Molecular basis of antibiotic resistance and β-lactamase inhibition by mechanism-based inactivators: perspectives and future directions

• Published in: FEMS microbiology reviews Vol. 24; no. 3; pp. 251 - 262
• Main Authors: Therrien, Christian, Levesque, Roger C
• Format: Journal Article
• Language: English
• Published: Oxford Elsevier B.V 01.07.2000; Blackwell
• Subjects: Anti-Bacterial Agents - chemistry; Anti-Bacterial Agents - pharmacology; Antibiotic resistance; b-Lactam antibiotics; Bacteriology; beta-Lactam Resistance - genetics; beta-Lactamase Inhibitors; beta-Lactamases - chemistry; beta-Lactamases - genetics; beta-Lactamases - metabolism; beta-Lactams; Biological and medical sciences; Enzyme Inhibitors - pharmacology; Fundamental and applied biological sciences. Psychology; Gram-Negative Bacteria - drug effects; Gram-Negative Bacterial Infections - microbiology; Humans; Metabolism. Enzymes; Microbiology; β-Lactam; β-Lactamase; Antibiotic resistance; β-Lactam; β-Lactamase; Resistance; Antibiotic; Enzyme; Hydrolases; Bacteria; Review; Inhibition; Antibacterial agent; Inactivation; Mechanism
• ISSN: 0168-6445; 1574-6976
• DOI: 10.1016/S0168-6445(99)00039-X

Antibacterial chemotherapy is particularly striking in the family of penicillins and cephalosporins.
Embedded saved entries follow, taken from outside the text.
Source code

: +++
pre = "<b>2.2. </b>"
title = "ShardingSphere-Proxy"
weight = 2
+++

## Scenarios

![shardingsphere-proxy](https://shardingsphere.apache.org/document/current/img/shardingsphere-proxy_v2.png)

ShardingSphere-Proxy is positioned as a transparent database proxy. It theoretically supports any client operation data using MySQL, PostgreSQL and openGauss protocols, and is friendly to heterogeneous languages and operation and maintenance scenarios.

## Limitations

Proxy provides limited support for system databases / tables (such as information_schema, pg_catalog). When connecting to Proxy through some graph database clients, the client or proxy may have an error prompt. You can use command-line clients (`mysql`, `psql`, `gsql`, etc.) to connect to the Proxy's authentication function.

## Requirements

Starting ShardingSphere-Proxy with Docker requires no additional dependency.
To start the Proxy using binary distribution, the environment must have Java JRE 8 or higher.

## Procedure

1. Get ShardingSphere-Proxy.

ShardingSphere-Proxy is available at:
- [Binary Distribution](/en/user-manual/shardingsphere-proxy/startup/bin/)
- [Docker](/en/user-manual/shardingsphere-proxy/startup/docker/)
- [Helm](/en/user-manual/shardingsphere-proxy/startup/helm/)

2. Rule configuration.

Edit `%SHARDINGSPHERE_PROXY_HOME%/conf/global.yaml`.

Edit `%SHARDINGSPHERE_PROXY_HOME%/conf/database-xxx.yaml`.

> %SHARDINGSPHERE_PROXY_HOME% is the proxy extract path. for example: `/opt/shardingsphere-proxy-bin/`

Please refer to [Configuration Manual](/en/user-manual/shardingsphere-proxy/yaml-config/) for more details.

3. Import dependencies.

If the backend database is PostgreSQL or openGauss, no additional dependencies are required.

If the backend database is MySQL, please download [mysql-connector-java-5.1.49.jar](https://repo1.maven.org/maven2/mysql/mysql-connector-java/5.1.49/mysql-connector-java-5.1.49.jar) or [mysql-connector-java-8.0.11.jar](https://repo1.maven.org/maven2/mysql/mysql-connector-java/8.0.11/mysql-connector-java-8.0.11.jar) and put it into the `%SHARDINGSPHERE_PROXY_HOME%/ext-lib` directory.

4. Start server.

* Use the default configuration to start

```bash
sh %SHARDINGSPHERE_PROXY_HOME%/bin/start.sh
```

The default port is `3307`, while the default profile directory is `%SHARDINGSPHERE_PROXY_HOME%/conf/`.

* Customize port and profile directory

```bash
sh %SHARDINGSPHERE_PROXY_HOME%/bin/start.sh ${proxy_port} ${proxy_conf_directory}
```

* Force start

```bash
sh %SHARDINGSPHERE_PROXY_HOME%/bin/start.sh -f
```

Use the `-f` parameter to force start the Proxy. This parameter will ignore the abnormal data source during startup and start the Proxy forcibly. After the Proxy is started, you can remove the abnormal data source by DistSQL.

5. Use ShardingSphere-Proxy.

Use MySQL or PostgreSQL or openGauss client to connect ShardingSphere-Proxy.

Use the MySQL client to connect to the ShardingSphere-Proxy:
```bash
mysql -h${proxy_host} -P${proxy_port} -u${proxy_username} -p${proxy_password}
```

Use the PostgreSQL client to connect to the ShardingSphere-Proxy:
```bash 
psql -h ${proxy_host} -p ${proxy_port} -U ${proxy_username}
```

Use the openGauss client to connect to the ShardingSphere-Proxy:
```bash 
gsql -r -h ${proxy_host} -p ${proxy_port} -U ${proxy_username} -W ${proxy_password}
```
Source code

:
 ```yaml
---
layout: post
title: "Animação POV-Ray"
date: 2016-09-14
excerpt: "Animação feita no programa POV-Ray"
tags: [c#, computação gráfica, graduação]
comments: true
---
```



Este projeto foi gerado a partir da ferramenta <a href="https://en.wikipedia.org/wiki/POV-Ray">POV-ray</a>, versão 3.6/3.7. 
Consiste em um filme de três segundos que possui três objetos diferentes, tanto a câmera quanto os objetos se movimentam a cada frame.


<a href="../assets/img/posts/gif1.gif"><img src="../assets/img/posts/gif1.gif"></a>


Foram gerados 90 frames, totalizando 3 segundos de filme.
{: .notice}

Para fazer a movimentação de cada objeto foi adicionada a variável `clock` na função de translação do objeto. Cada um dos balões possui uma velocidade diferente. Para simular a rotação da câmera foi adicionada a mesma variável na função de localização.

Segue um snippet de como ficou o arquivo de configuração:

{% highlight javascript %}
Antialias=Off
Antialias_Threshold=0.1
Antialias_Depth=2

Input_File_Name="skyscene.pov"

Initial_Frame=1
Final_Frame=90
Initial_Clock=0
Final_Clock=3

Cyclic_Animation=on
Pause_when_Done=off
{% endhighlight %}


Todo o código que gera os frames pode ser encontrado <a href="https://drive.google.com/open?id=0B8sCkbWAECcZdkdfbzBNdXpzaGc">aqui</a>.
Over 40 structurally different β-lactam molecules are available in 73 formulations and the majority of them are currently prescribed for medical use in hospitals. β-Lactams are well tolerated by humans with few side effects. They interact very specifically with their bacterial target, the D-alanyl- D-alanine carboxypeptidase-transpeptidase usually referred to as DD-peptidase. The outstanding number of β-lactamases produced by bacteria represent a serious threat to the clinical utility of β-lactams. The discovery of β-lactamase inhibitors was thought to solve, in part, the problem of resistance. Unfortunately, bacteria have evolved new mechanisms of resistance to overcome the inhibitory effects of β-lactamase inactivators. Here, we summarize the diversified mechanistic features of class A β-lactamases interactions with mechanism-based inhibitors using available microbiological, kinetic and structural data for the prototype TEM β-lactamases. A brief historical overview of the strategies developed to counteract β-lactamases will be presented followed by a short description of the chemical events which lead to the inactivation of TEM β-lactamase by inhibitors from different classes. Finally, an update on the clinical prevalence of natural and inhibitor-resistant enzyme mutants, the total chemical synthesis to design and synthesize a new structure and produced a broad spectrum β-lactamase inhibitor that mimics the β-lactam ring, but does not contain it is discussed.